[[ Dataset extract, beginning ]]

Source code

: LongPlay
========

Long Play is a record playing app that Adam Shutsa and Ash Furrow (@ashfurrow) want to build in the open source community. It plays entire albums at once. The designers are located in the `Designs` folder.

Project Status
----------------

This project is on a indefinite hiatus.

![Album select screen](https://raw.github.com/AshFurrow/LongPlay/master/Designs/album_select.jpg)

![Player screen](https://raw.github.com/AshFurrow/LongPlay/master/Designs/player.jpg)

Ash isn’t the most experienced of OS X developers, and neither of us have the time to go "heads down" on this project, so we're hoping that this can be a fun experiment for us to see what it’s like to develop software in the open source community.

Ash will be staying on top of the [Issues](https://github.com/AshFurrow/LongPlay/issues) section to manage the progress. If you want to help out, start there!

[[ Dataset extract, end ]]

For every line above that holds the word "github", report the whole line.

![Album select screen](https://raw.github.com/AshFurrow/LongPlay/master/Designs/album_select.jpg)
![Player screen](https://raw.github.com/AshFurrow/LongPlay/master/Designs/player.jpg)
Ash will be staying on top of the [Issues](https://github.com/AshFurrow/LongPlay/issues) section to manage the progress. If you want to help out, start there!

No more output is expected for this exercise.